Detonation nanodiamonds with ultra-pure surfaces thanks to a combination of chlorine and fluorine gas treatment
Abstract
Achieving highly-purified surface of nanodiamonds of calibrated size is of great interest considering the wide range of applications requiring a perfect control for maximizing their properties and resulting performances. However, the existing purification methods involving strong acids and oxidants suffer from a lack of selectivity since they can attack the nanodiamonds and add new contaminants to the sample. In this work, a highly-selective gas-phase approach which combines two halogen gases (chlorine and fluorine) is successfully developed.
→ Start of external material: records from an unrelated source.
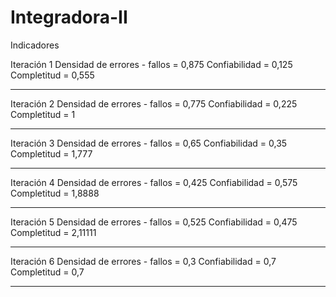 ﻿# Integradora-II
 
 Indicadores 
 
 Iteración 1
  Densidad de errores - fallos = 0,875
  Confiabilidad = 0,125
  Completitud = 0,555
  
  ---------------------------------------
  
 Iteración 2
  Densidad de errores - fallos = 0,775
  Confiabilidad = 0,225
  Completitud = 1
  
 -----------------------------------------
 
 Iteración 3
  Densidad de errores - fallos = 0,65
  Confiabilidad = 0,35
  Completitud = 1,777
 
 -----------------------------------------
 
 Iteración 4
  Densidad de errores - fallos = 0,425
  Confiabilidad = 0,575
  Completitud = 1,8888
  
  ---------------------------------------
 
 Iteración 5
  Densidad de errores - fallos = 0,525
  Confiabilidad = 0,475
  Completitud = 2,11111
  
  ---------------------------------------
  
  Iteración 6
  Densidad de errores - fallos = 0,3
  Confiabilidad = 0,7
  Completitud = 0,7
  
  ---------------------------------------
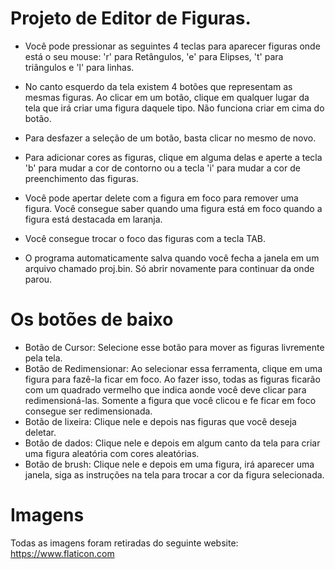 # Projeto de Editor de Figuras.

- Você pode pressionar as seguintes 4 teclas para aparecer figuras onde está o seu mouse:
'r' para Retângulos, 'e' para Elipses, 't' para triângulos e 'l' para linhas.

- No canto esquerdo da tela existem 4 botões que representam as mesmas figuras. Ao clicar em um botão, clique em qualquer lugar da tela que irá criar uma figura daquele tipo. Não funciona criar em cima do botão.

- Para desfazer a seleção de um botão, basta clicar no mesmo de novo.

- Para adicionar cores as figuras, clique em alguma delas e aperte a tecla 'b' para mudar a cor de contorno ou a tecla 'i' para mudar a cor de preenchimento das figuras.

- Você pode apertar delete com a figura em foco para remover uma figura.  Você consegue saber quando uma figura está em foco quando a figura está destacada em laranja.

- Você consegue trocar o foco das figuras com a tecla TAB.

- O programa automaticamente salva quando você fecha a janela em um arquivo chamado proj.bin. Só abrir novamente para continuar da onde parou.

# Os botões de baixo

- Botão de Cursor: Selecione esse botão para mover as figuras livremente pela tela.
- Botão de Redimensionar: Ao selecionar essa ferramenta, clique em uma figura para fazê-la ficar em foco. Ao fazer isso, todas as figuras ficarão com um quadrado vermelho que indica aonde você deve clicar para redimensioná-las. Somente a figura que você clicou e fe ficar em foco consegue ser redimensionada.
- Botão de lixeira: Clique nele e depois nas figuras que você deseja deletar.
- Botão de dados: Clique nele e depois em algum canto da tela para criar uma figura aleatória com cores aleatórias.
- Botão de brush: Clique nele e depois em uma figura, irá aparecer uma janela, siga as instruções na tela para trocar a cor da figura selecionada.

# Imagens
Todas as imagens foram retiradas do seguinte website:
https://www.flaticon.com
First, a treatment under elemental chlorine at 650 °C for 1 h is able to remove all the inorganic impurities except silica. The second step consists of a thermal treatment under elemental fluorine (at 520 °C for 12 h) which is shown to eliminate both silica and surface impurities (disorganized sp2 layers, the oxygen- and hydrogen-containing functional groups) of size-calibrated detonation nanodiamonds. The resulting cleaned diamond surface is covered by carbon-fluorine bonds, only. An in-depth investigation by several complementary techniques including in-situ characterizations allows determining the chemical reactions playing the major role for the manifest highly efficient impurity removal. Formation of fluorinated gases such as HF, CF4, C2F6 is evidenced along with that of silicon fluorides such as SiF4. The role of fluorine as stabilizing (“passivating”) agent of the surface is proposed by analogy with fluorinated diamane. These detonation nanodiamonds with an ultra-pure surface show a remarkable thermal stability with a combustion temperature upshifted up to 225 °C compared to the raw detonation nanodiamonds. These findings open the way to extend broadly the use of detonation nanodiamonds for applications in harsh reaction conditions for which most of the nanomaterials are strongly limited.